Mon père est anéanti. Martial a disparu. Et je ne l’entends même pas. Je refuse de l’entendre, je ne l’entends plus. Je me recroqueville juste en chien de fusil. Sa main m’a guidé jusqu’à la chambre de mon frère, je n’ai rien vu. J’ai juste retrouvé l’atmosphère d’une chambre où je me réfugiais autant que possible. Le temps de me recroqueviller, mon esprit tente une percée. « C'est drôle, n'est-ce pas ? La chambre de ton frère a toujours eu quelques chose d'étrangement impersonnel, à côté de la tienne... » Je cligne des yeux, me roule en boule un peu plus. Pour me faire petit dans un lit que j’aimerais plus grand pour mieux m’y perdre. Je n’ai pas besoin de regarder autour de moi pour m’imaginer la décoration de ce qui m’entoure. Quelques cartes du monde. Des partitions sur un pupitre, dans un coin. Quelques photos. Des armoires impeccablement rangées. Un bureau vierge de tout bordel. Si différent du mien. Si différent de ma chambre. Comme nos esprits. « Marital a juste toujours été ce que vous voulez… » Je souffle, sans savoir si je veux qu’il m’entende. Sans même savoir si je prononce ces mots à voix haute. La voix de mon père me parvient, à nouveau étouffée. Lointaine. « Il n'y aura pas de Chester... » Je n’entends pas la fin.

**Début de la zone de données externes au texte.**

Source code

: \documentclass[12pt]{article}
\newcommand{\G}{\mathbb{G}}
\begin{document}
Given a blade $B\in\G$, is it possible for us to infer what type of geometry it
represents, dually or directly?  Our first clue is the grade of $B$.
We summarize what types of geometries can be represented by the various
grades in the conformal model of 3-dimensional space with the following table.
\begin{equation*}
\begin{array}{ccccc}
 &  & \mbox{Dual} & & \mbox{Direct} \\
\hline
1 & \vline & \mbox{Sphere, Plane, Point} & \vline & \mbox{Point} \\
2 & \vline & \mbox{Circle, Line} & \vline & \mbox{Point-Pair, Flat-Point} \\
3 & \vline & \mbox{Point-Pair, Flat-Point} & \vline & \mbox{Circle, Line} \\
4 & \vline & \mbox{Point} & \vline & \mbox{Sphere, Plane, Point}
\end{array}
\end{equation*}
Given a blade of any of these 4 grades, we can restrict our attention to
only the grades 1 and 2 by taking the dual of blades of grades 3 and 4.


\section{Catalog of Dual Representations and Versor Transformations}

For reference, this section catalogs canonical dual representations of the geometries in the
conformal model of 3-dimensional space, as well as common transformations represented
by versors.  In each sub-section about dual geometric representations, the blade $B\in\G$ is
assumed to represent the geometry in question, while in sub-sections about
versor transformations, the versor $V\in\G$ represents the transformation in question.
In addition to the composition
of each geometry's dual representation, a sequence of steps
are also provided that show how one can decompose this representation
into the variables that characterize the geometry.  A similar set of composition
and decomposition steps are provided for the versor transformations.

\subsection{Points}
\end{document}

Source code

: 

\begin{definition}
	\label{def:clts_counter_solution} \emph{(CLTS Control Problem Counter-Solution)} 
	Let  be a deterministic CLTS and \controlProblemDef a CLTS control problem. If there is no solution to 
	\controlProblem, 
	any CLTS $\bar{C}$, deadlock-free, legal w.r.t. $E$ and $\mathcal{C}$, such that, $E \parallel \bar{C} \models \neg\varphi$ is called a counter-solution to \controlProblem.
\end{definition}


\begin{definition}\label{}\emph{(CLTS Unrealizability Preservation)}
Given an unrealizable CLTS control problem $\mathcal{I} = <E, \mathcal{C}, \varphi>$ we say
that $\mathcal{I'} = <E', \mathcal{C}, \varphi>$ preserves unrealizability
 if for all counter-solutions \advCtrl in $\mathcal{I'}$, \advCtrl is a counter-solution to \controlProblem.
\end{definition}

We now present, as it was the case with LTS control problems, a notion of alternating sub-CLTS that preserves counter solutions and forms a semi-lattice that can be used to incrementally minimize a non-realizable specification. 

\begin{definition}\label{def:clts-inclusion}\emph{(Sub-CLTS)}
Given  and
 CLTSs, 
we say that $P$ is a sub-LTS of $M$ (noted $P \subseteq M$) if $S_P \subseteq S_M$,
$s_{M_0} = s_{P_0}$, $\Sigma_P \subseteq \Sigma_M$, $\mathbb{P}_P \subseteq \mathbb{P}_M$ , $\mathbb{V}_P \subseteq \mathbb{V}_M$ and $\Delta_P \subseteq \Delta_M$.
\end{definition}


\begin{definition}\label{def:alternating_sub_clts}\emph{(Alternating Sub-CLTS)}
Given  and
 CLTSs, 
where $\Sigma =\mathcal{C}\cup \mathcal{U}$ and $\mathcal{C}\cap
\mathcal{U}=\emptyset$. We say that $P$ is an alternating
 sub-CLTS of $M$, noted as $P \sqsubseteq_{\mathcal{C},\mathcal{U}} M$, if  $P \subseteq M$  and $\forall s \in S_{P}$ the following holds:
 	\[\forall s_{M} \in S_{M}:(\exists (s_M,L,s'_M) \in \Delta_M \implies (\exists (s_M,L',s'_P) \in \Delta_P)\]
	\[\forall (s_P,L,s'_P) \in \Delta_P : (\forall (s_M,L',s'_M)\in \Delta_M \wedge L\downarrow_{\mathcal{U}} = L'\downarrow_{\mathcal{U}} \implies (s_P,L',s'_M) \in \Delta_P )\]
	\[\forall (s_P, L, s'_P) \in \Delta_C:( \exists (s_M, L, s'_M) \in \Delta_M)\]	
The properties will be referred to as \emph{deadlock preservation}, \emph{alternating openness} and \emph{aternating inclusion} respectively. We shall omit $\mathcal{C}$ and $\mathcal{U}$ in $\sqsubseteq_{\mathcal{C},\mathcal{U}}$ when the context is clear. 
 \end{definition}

Une phrase inachevée. Une phrase suspendue. Comme nous. Je n’aime pas les points de suspension, je n’aime pas les points finaux. Avec mon père, nous ne parlons qu’en phrases coupées, qu’en verbes sans compléments. Tronquées. Avortées. Comme tout ce qu’on entreprend, finalement, pour aller l’un vers l’autre.